*** RECORDS SHOWN ***
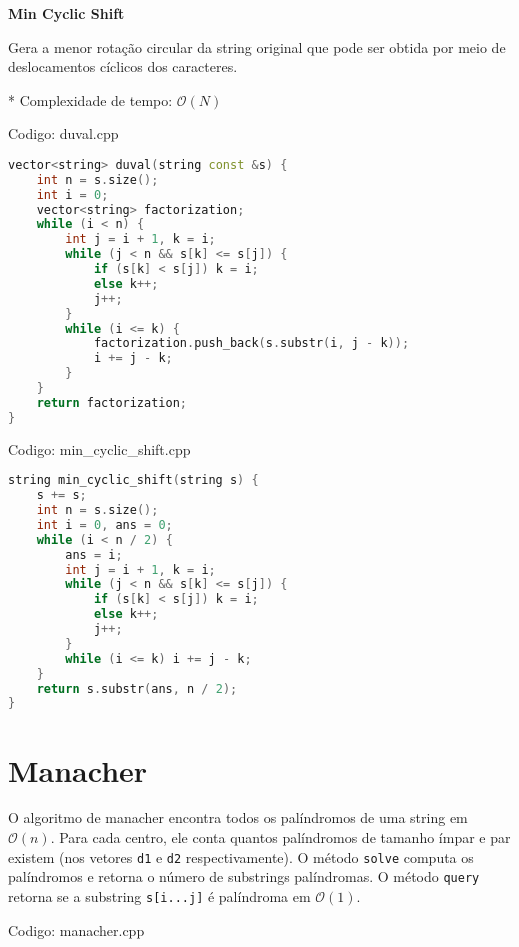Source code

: \documentclass[10pt, a4paper, oneside]{book}
\begin{document}
\textbf{Min Cyclic Shift} 



Gera a menor rotação circular da string original que pode ser obtida por meio de deslocamentos cíclicos dos caracteres.



* Complexidade de tempo: $\mathcal{O}(N)$
\hfill

Codigo: duval.cpp

\begin{lstlisting}[language=C++]
vector<string> duval(string const &s) {
    int n = s.size();
    int i = 0;
    vector<string> factorization;
    while (i < n) {
        int j = i + 1, k = i;
        while (j < n && s[k] <= s[j]) {
            if (s[k] < s[j]) k = i;
            else k++;
            j++;
        }
        while (i <= k) {
            factorization.push_back(s.substr(i, j - k));
            i += j - k;
        }
    }
    return factorization;
}
\end{lstlisting}
\hfill

Codigo: min\_cyclic\_shift.cpp

\begin{lstlisting}[language=C++]
string min_cyclic_shift(string s) {
    s += s;
    int n = s.size();
    int i = 0, ans = 0;
    while (i < n / 2) {
        ans = i;
        int j = i + 1, k = i;
        while (j < n && s[k] <= s[j]) {
            if (s[k] < s[j]) k = i;
            else k++;
            j++;
        }
        while (i <= k) i += j - k;
    }
    return s.substr(ans, n / 2);
}
\end{lstlisting}
\hfill

\section{Manacher}


O algoritmo de manacher encontra todos os palíndromos de uma string em $\mathcal{O}(n)$. Para cada centro, ele conta quantos palíndromos de tamanho ímpar e par existem (nos vetores \texttt{d1} e \texttt{d2} respectivamente). O método \texttt{solve} computa os palíndromos e retorna o número de substrings palíndromas. O método \texttt{query} retorna se a substring \texttt{s[i...j]} é palíndroma em $\mathcal{O}(1)$.
\hfill

Codigo: manacher.cpp
\end{document}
*** End of RECORDS SHOWN ***
Copy out every line in the entries above that holds "duval".

> EXERCISE OUTPUT
Codigo: duval.cpp
vector<string> duval(string const &s) {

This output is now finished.